■ PROBLEM DETAILS
Select from the data all lines with the word "Library".

### DATA FOR ANALYSIS ###

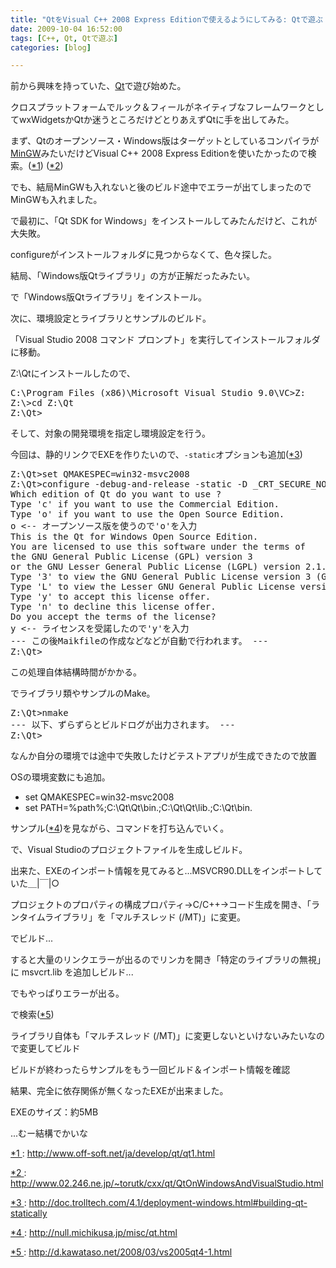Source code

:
 ```yaml
---
title: "QtをVisual C++ 2008 Express Editionで使えるようにしてみる: Qtで遊ぶ 其の１"
date: 2009-10-04 16:52:00
tags: [C++, Qt, Qtで遊ぶ]
categories: [blog]

---
```


前から興味を持っていた、[Qt][1]で遊び始めた。

 [1]: http://qt.nokia.com/title-jp

クロスプラットフォームでルック＆フィールがネイティブなフレームワークとしてwxWidgetsかQtか迷うところだけどとりあえずQtに手を出してみた。

まず、Qtのオープンソース・Windows版はターゲットとしているコンパイラが[MinGW][2]みたいだけどVisual C++ 2008 Express Editionを使いたかったので検索。(<a href="#f1" name ="b1" title="http://www.off-soft.net/ja/develop/qt/qt1.html">*1</a>) (<a href="#f2" name ="b2" title="http://www.02.246.ne.jp/~torutk/cxx/qt/QtOnWindowsAndVisualStudio.html">*2</a>) 

 [2]: http://www.mingw.org/

でも、結局MinGWも入れないと後のビルド途中でエラーが出てしまったのでMinGWも入れました。



  


で最初に、「Qt SDK for Windows」をインストールしてみたんだけど、これが大失敗。

configureがインストールフォルダに見つからなくて、色々探した。

結局、「Windows版Qtライブラリ」の方が正解だったみたい。

で「Windows版Qtライブラリ」をインストール。



  


次に、環境設定とライブラリとサンプルのビルド。



  


「Visual Studio 2008 コマンド プロンプト」を実行してインストールフォルダに移動。

Z:\Qtにインストールしたので、

<pre>C:\Program Files (x86)\Microsoft Visual Studio 9.0\VC&gt;Z:
Z:\&gt;cd Z:\Qt
Z:\Qt&gt;
</pre>

そして、対象の開発環境を指定し環境設定を行う。

今回は、静的リンクでEXEを作りたいので、`-static`オプションも追加(<a href="#f3" name ="b3" title="http://doc.trolltech.com/4.1/deployment-windows.html#building-qt-statically">*3</a>) 

<pre>Z:\Qt&gt;set QMAKESPEC=win32-msvc2008
Z:\Qt&gt;configure -debug-and-release -static -D _CRT_SECURE_NO_WARNINGS
Which edition of Qt do you want to use ?
Type 'c' if you want to use the Commercial Edition.
Type 'o' if you want to use the Open Source Edition.
o &lt;-- オープンソース版を使うので'o'を入力
This is the Qt for Windows Open Source Edition.
You are licensed to use this software under the terms of
the GNU General Public License (GPL) version 3
or the GNU Lesser General Public License (LGPL) version 2.1.
Type '3' to view the GNU General Public License version 3 (GPLv3).
Type 'L' to view the Lesser GNU General Public License version 2.1 (LGPLv2.1).
Type 'y' to accept this license offer.
Type 'n' to decline this license offer.
Do you accept the terms of the license?
y &lt;-- ライセンスを受諾したので'y'を入力
--- この後Maikfileの作成などなどが自動で行われます。 ---
Z:\Qt&gt;
</pre>

この処理自体結構時間がかかる。



  


でライブラリ類やサンプルのMake。

<pre>Z:\Qt&gt;nmake
--- 以下、ずらずらとビルドログが出力されます。 ---
Z:\Qt&gt;
</pre>

なんか自分の環境では途中で失敗したけどテストアプリが生成できたので放置



  


OSの環境変数にも追加。

  * set QMAKESPEC=win32-msvc2008
  * set PATH=%path%;C:\Qt\Qt\bin\.;C:\Qt\Qt\lib\.;C:\Qt\bin\.



  


サンプル(<a href="#f4" name ="b4" title="http://null.michikusa.jp/misc/qt.html">*4</a>)を見ながら、コマンドを打ち込んでいく。 

で、Visual Studioのプロジェクトファイルを生成しビルド。

出来た、EXEのインポート情報を見てみると...MSVCR90.DLLをインポートしていた＿|￣|○



  


プロジェクトのプロパティの構成プロパティ→C/C++→コード生成を開き、「ランタイムライブラリ」を「マルチスレッド (/MT)」に変更。

でビルド...

すると大量のリンクエラーが出るのでリンカを開き「特定のライブラリの無視」に msvcrt.lib を追加しビルド...

でもやっぱりエラーが出る。

で検索(<a href="#f5" name ="b5" title="http://d.kawataso.net/2008/03/vs2005qt4-1.html">*5</a>) 

ライブラリ自体も「マルチスレッド (/MT)」に変更しないといけないみたいなので変更してビルド



  


ビルドが終わったらサンプルをもう一回ビルド＆インポート情報を確認

結果、完全に依存関係が無くなったEXEが出来ました。



  


EXEのサイズ：約5MB

...むー結構でかいな

<a href="#b1" name="f1">*1
</a>: http://www.off-soft.net/ja/develop/qt/qt1.html

<a href="#b2" name="f2">*2
</a>: http://www.02.246.ne.jp/~torutk/cxx/qt/QtOnWindowsAndVisualStudio.html

<a href="#b3" name="f3">*3
</a>: http://doc.trolltech.com/4.1/deployment-windows.html#building-qt-statically

<a href="#b4" name="f4">*4
</a>: http://null.michikusa.jp/misc/qt.html

<a href="#b5" name="f5">*5
</a>: http://d.kawataso.net/2008/03/vs2005qt4-1.html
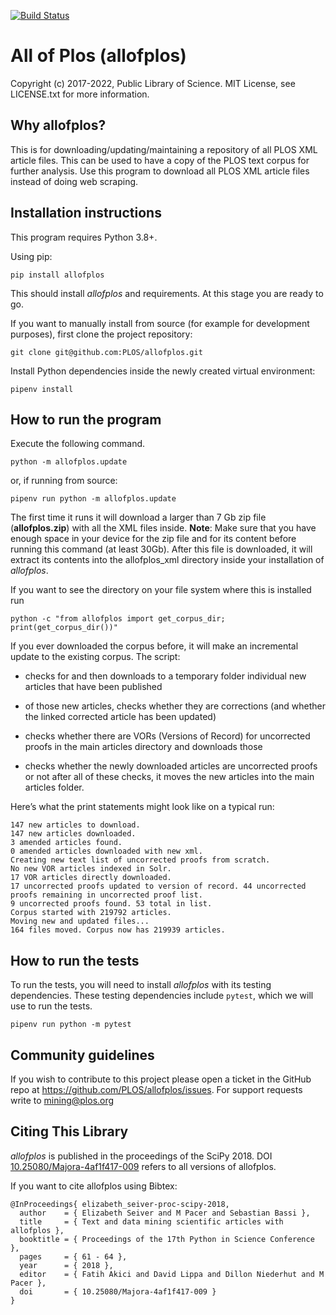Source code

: [![Build Status](https://api.travis-ci.org/PLOS/allofplos.svg?branch=master)](https://travis-ci.org/PLOS/allofplos)

# All of Plos (allofplos)

Copyright (c) 2017-2022, Public Library of Science. MIT License, see
LICENSE.txt for more information.

## Why allofplos?

This is for downloading/updating/maintaining a repository of all PLOS
XML article files. This can be used to have a copy of the PLOS text
corpus for further analysis. Use this program to download all PLOS XML
article files instead of doing web scraping.

## Installation instructions

This program requires Python 3.8+.

Using pip:

```
pip install allofplos
```

This should install *allofplos* and requirements. At this stage you are
ready to go.

If you want to manually install from source (for example for development
purposes), first clone the project repository:

```
git clone git@github.com:PLOS/allofplos.git
```

Install Python dependencies inside the newly created virtual
environment:

```
pipenv install
```

## How to run the program

Execute the following command.

```
python -m allofplos.update
```

or, if running from source:

```
pipenv run python -m allofplos.update
```

The first time it runs it will download a larger than 7 Gb zip file
(**allofplos.zip**) with all the XML files inside. **Note**: Make sure
that you have enough space in your device for the zip file and for its
content before running this command (at least 30Gb). After this file
is downloaded, it will extract its contents into the allofplos_xml
directory inside your installation of *allofplos*.

If you want to see the directory on your file system where this is
installed run

```
python -c "from allofplos import get_corpus_dir; print(get_corpus_dir())"
```

If you ever downloaded the corpus before, it will make an incremental
update to the existing corpus. The script:

-   checks for and then downloads to a temporary folder individual new
    articles that have been published

-   of those new articles, checks whether they are corrections (and
    whether the linked corrected article has been updated)

-   checks whether there are VORs (Versions of Record) for uncorrected
    proofs in the main articles directory and downloads those

-   checks whether the newly downloaded articles are uncorrected
    proofs or not after all of these checks, it moves the new articles
    into the main articles folder.

Here’s what the print statements might look like on a typical run:

```
147 new articles to download.
147 new articles downloaded.
3 amended articles found.
0 amended articles downloaded with new xml.
Creating new text list of uncorrected proofs from scratch.
No new VOR articles indexed in Solr.
17 VOR articles directly downloaded.
17 uncorrected proofs updated to version of record. 44 uncorrected proofs remaining in uncorrected proof list.
9 uncorrected proofs found. 53 total in list.
Corpus started with 219792 articles.
Moving new and updated files...
164 files moved. Corpus now has 219939 articles.
```

## How to run the tests

To run the tests, you will need to install *allofplos* with its testing
dependencies. These testing dependencies include `pytest`, which we will
use to run the tests.

```
pipenv run python -m pytest
```

## Community guidelines

If you wish to contribute to this project please open a ticket in the
GitHub repo at <https://github.com/PLOS/allofplos/issues>. For support
requests write to <mining@plos.org>

## Citing This Library

*allofplos* is published in the proceedings of the SciPy 2018. DOI
[10.25080/Majora-4af1f417-009](https://doi.org/10.25080/Majora-4af1f417-009)
refers to all versions of allofplos.

If you want to cite allofplos using Bibtex:

    @InProceedings{ elizabeth_seiver-proc-scipy-2018,
      author    = { Elizabeth Seiver and M Pacer and Sebastian Bassi },
      title     = { Text and data mining scientific articles with allofplos },
      booktitle = { Proceedings of the 17th Python in Science Conference },
      pages     = { 61 - 64 },
      year      = { 2018 },
      editor    = { Fatih Akici and David Lippa and Dillon Niederhut and M Pacer },
      doi       = { 10.25080/Majora-4af1f417-009 }
    }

###

■ EXERCISE OUTPUT
Copyright (c) 2017-2022, Public Library of Science. MIT License, see
## Citing This Library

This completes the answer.